**Required work:** An exact transcription of the entries is required, with no images included.
START Data for review
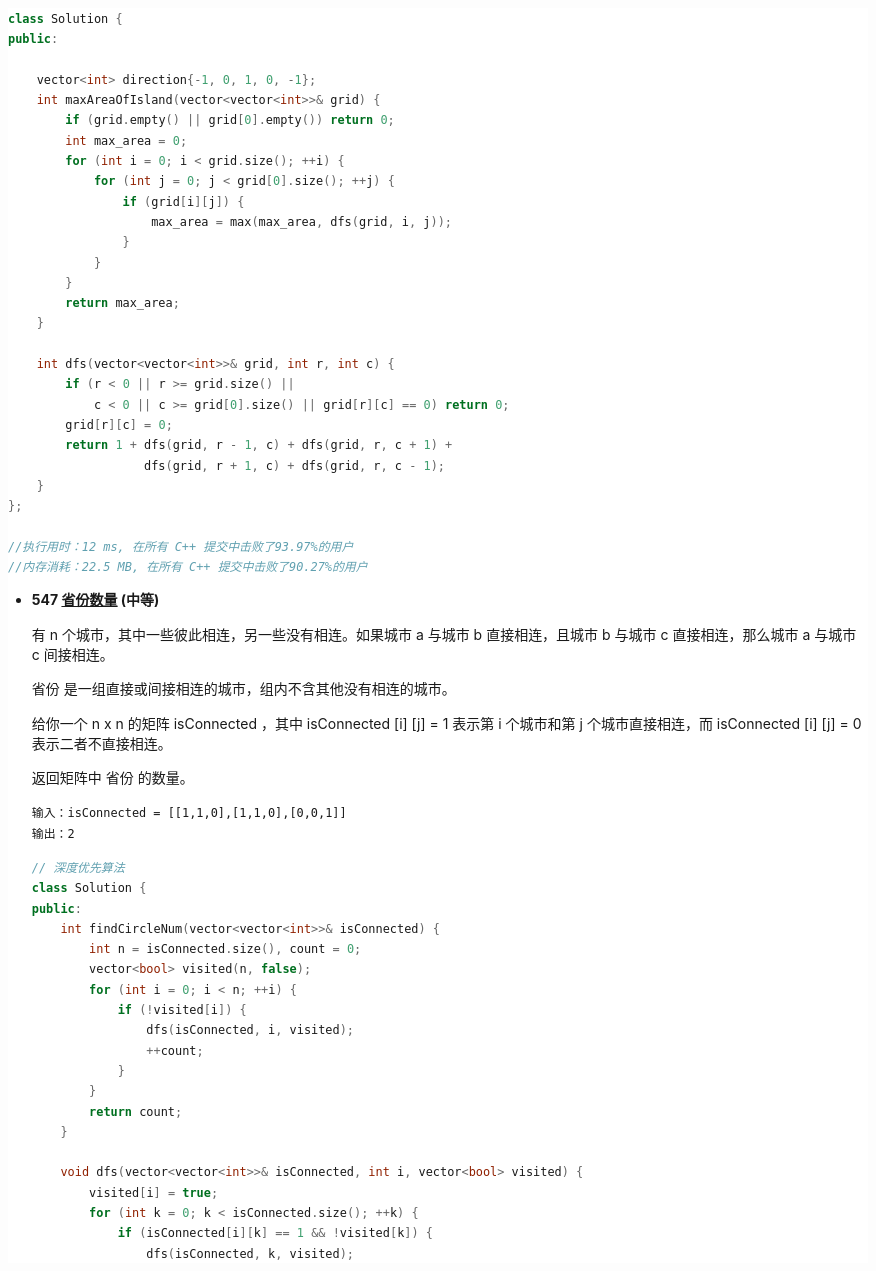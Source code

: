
 ```c++
class Solution {
public:

    vector<int> direction{-1, 0, 1, 0, -1};
    int maxAreaOfIsland(vector<vector<int>>& grid) {
    	if (grid.empty() || grid[0].empty()) return 0;
        int max_area = 0;
        for (int i = 0; i < grid.size(); ++i) {
            for (int j = 0; j < grid[0].size(); ++j) {
                if (grid[i][j]) {
                    max_area = max(max_area, dfs(grid, i, j));
                }
            }
        }
        return max_area;
    }
    
    int dfs(vector<vector<int>>& grid, int r, int c) {
        if (r < 0 || r >= grid.size() ||
            c < 0 || c >= grid[0].size() || grid[r][c] == 0) return 0;
        grid[r][c] = 0;
        return 1 + dfs(grid, r - 1, c) + dfs(grid, r, c + 1) +
                   dfs(grid, r + 1, c) + dfs(grid, r, c - 1);
    }
};

//执行用时：12 ms, 在所有 C++ 提交中击败了93.97%的用户
//内存消耗：22.5 MB, 在所有 C++ 提交中击败了90.27%的用户
```

+ **547 [省份数量](https://leetcode-cn.com/problems/number-of-provinces/) (中等)**

  有 n 个城市，其中一些彼此相连，另一些没有相连。如果城市 a 与城市 b 直接相连，且城市 b 与城市 c 直接相连，那么城市 a 与城市 c 间接相连。

  省份 是一组直接或间接相连的城市，组内不含其他没有相连的城市。

  给你一个 n x n 的矩阵 isConnected ，其中 isConnected [i] [j] = 1 表示第 i 个城市和第 j 个城市直接相连，而 isConnected [i] [j] = 0 表示二者不直接相连。

  返回矩阵中 省份 的数量。

  ```
  输入：isConnected = [[1,1,0],[1,1,0],[0,0,1]]
  输出：2
  ```

  ```c++
  // 深度优先算法
  class Solution {
  public:
      int findCircleNum(vector<vector<int>>& isConnected) {
          int n = isConnected.size(), count = 0;
          vector<bool> visited(n, false);
          for (int i = 0; i < n; ++i) {
              if (!visited[i]) {
                  dfs(isConnected, i, visited);
                  ++count;
              }
          }
          return count;
      }
      
      void dfs(vector<vector<int>>& isConnected, int i, vector<bool> visited) {
          visited[i] = true;
          for (int k = 0; k < isConnected.size(); ++k) {
              if (isConnected[i][k] == 1 && !visited[k]) {
                  dfs(isConnected, k, visited);
  ```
END Data for review
**Answer for the task:**
Source code

:
 ```c++
class Solution {
public:

    vector<int> direction{-1, 0, 1, 0, -1};
    int maxAreaOfIsland(vector<vector<int>>& grid) {
    	if (grid.empty() || grid[0].empty()) return 0;
        int max_area = 0;
        for (int i = 0; i < grid.size(); ++i) {
            for (int j = 0; j < grid[0].size(); ++j) {
                if (grid[i][j]) {
                    max_area = max(max_area, dfs(grid, i, j));
                }
            }
        }
        return max_area;
    }
    
    int dfs(vector<vector<int>>& grid, int r, int c) {
        if (r < 0 || r >= grid.size() ||
            c < 0 || c >= grid[0].size() || grid[r][c] == 0) return 0;
        grid[r][c] = 0;
        return 1 + dfs(grid, r - 1, c) + dfs(grid, r, c + 1) +
                   dfs(grid, r + 1, c) + dfs(grid, r, c - 1);
    }
};

//执行用时：12 ms, 在所有 C++ 提交中击败了93.97%的用户
//内存消耗：22.5 MB, 在所有 C++ 提交中击败了90.27%的用户
```

+ **547 [省份数量](https://leetcode-cn.com/problems/number-of-provinces/) (中等)**

  有 n 个城市，其中一些彼此相连，另一些没有相连。如果城市 a 与城市 b 直接相连，且城市 b 与城市 c 直接相连，那么城市 a 与城市 c 间接相连。

  省份 是一组直接或间接相连的城市，组内不含其他没有相连的城市。

  给你一个 n x n 的矩阵 isConnected ，其中 isConnected [i] [j] = 1 表示第 i 个城市和第 j 个城市直接相连，而 isConnected [i] [j] = 0 表示二者不直接相连。

  返回矩阵中 省份 的数量。

  ```
  输入：isConnected = [[1,1,0],[1,1,0],[0,0,1]]
  输出：2
  ```

  ```c++
  // 深度优先算法
  class Solution {
  public:
      int findCircleNum(vector<vector<int>>& isConnected) {
          int n = isConnected.size(), count = 0;
          vector<bool> visited(n, false);
          for (int i = 0; i < n; ++i) {
              if (!visited[i]) {
                  dfs(isConnected, i, visited);
                  ++count;
              }
          }
          return count;
      }
      
      void dfs(vector<vector<int>>& isConnected, int i, vector<bool> visited) {
          visited[i] = true;
          for (int k = 0; k < isConnected.size(); ++k) {
              if (isConnected[i][k] == 1 && !visited[k]) {
                  dfs(isConnected, k, visited);
  ```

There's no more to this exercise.